We explain component selection practice with a real tensor dataset of Fig 1. Fig 2 plots the methods behaviour as a function of an increasing number of initial K. The key observation here is that the performance improves until K ≤ 30, after which it stabilizes to the best result. Around the same mark, the model starts to prune all the excessive components indicating that it has already explained the data sufficiently. Therefore, in practice, we suggest to initialize K to a higher enough value and let the model choose the component number automatically. An appropriate K can be identified as one that prunes at least several excessive components.
Analysis and Visualizations
The factorization explains relationships between the variables through K components. The components can be visualized using plotTensorBF().

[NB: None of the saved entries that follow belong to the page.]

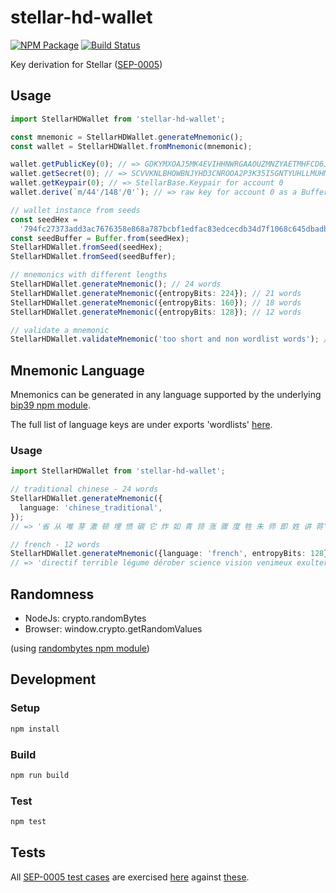 # stellar-hd-wallet

[![NPM Package](https://img.shields.io/npm/v/stellar-hd-wallet.svg?style=flat-square)](https://www.npmjs.org/package/stellar-hd-wallet)
[![Build Status](https://img.shields.io/travis/chatch/stellar-hd-wallet.svg?branch=master&style=flat-square)](https://travis-ci.com/chatch/stellar-hd-wallet)

Key derivation for Stellar ([SEP-0005](https://github.com/stellar/stellar-protocol/blob/master/ecosystem/sep-0005.md))

## Usage

```ts
import StellarHDWallet from 'stellar-hd-wallet';

const mnemonic = StellarHDWallet.generateMnemonic();
const wallet = StellarHDWallet.fromMnemonic(mnemonic);

wallet.getPublicKey(0); // => GDKYMXOAJ5MK4EVIHHNWRGAAOUZMNZYAETMHFCD6JCVBPZ77TUAZFPKT
wallet.getSecret(0); // => SCVVKNLBHOWBNJYHD3CNROOA2P3K35I5GNTYUHLLMUHMHWQYNEI7LVED
wallet.getKeypair(0); // => StellarBase.Keypair for account 0
wallet.derive(`m/44'/148'/0'`); // => raw key for account 0 as a Buffer

// wallet instance from seeds
const seedHex =
  '794fc27373add3ac7676358e868a787bcbf1edfac83edcecdb34d7f1068c645dbadba563f3f3a4287d273ac4f052d2fc650ba953e7af1a016d7b91f4d273378f';
const seedBuffer = Buffer.from(seedHex);
StellarHDWallet.fromSeed(seedHex);
StellarHDWallet.fromSeed(seedBuffer);

// mnemonics with different lengths
StellarHDWallet.generateMnemonic(); // 24 words
StellarHDWallet.generateMnemonic({entropyBits: 224}); // 21 words
StellarHDWallet.generateMnemonic({entropyBits: 160}); // 18 words
StellarHDWallet.generateMnemonic({entropyBits: 128}); // 12 words

// validate a mnemonic
StellarHDWallet.validateMnemonic('too short and non wordlist words'); // false
```

## Mnemonic Language

Mnemonics can be generated in any language supported by the underlying [bip39 npm module](https://github.com/bitcoinjs/bip39).

The full list of language keys are under exports 'wordlists' [here](https://github.com/bitcoinjs/bip39/blob/master/index.js).

### Usage

```ts
import StellarHDWallet from 'stellar-hd-wallet';

// traditional chinese - 24 words
StellarHDWallet.generateMnemonic({
  language: 'chinese_traditional',
});
// => '省 从 唯 芽 激 顿 埋 愤 碳 它 炸 如 青 领 涨 骤 度 牲 朱 师 即 姓 讲 蒋'

// french - 12 words
StellarHDWallet.generateMnemonic({language: 'french', entropyBits: 128});
// => 'directif terrible légume dérober science vision venimeux exulter abrasif vague mutuel innocent'
```

## Randomness

* NodeJs: crypto.randomBytes
* Browser: window.crypto.getRandomValues

(using [randombytes npm module](https://github.com/crypto-browserify/randombytes))

## Development

### Setup

```bash
npm install
```

### Build

```bash
npm run build
```

### Test

```bash
npm test
```

## Tests

All [SEP-0005 test cases](https://github.com/stellar/stellar-protocol/blob/master/ecosystem/sep-0005.md#test-cases) are exercised [here](https://github.com/chatch/stellar-hd-wallet/blob/master/test/sep0005.ts) against [these](https://github.com/chatch/stellar-hd-wallet/tree/master/test/data).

An example of such visualization is shown in Fig 3. The values of the latent variable X indicate that the response is primarily driven by the top 3 drugs in several HSP genes W. High latent scores in U show that this response is common across all three cancers, and can, therefore, be interpreted as a Heat Shock Protein response of HSP90 inhibitors in all three cancers.
4 Discussion
The tensorBF package factorizes a tensor into low-dimensional latent factors, inferring meaningful relationships. The package provides essential tools ranging from normalization to automatic component selection, and from setting informative noise prior to interpreting the factorization. The package is a new contribution in the data analysis domain focusing on tensors with a fully Bayesian treatment of the latent factors.
Funding
This work was financially supported by the Academy of Finland (grant 296516).